* _Task prompt_
What you give must be exactly the lines of the material from the first through the line that contains "FitChart: https://www.npmjs.com/package/react-native-chart-kit", inclusive, and no others.

▽

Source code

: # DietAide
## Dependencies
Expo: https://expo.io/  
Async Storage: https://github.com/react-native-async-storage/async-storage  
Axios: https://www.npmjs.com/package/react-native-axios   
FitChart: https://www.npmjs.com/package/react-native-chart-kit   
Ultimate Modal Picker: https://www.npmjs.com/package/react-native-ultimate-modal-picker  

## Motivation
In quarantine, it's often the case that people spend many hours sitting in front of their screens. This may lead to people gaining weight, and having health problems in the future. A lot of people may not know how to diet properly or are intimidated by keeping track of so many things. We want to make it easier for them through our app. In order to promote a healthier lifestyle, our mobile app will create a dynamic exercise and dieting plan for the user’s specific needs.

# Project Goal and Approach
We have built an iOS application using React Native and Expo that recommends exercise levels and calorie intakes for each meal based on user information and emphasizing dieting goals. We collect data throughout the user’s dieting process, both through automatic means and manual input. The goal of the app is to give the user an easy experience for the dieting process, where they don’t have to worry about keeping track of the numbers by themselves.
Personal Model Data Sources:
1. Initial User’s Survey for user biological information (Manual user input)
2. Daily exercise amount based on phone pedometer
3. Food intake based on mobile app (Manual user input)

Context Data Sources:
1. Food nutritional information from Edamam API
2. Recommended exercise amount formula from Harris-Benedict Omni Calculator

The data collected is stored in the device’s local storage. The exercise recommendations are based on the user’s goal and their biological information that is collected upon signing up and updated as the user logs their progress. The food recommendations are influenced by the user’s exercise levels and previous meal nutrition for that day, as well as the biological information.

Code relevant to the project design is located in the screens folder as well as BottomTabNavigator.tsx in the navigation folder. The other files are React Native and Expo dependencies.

△

* _Solution for this task_
Source code

: # DietAide
## Dependencies
Expo: https://expo.io/  
Async Storage: https://github.com/react-native-async-storage/async-storage  
Axios: https://www.npmjs.com/package/react-native-axios   
FitChart: https://www.npmjs.com/package/react-native-chart-kit   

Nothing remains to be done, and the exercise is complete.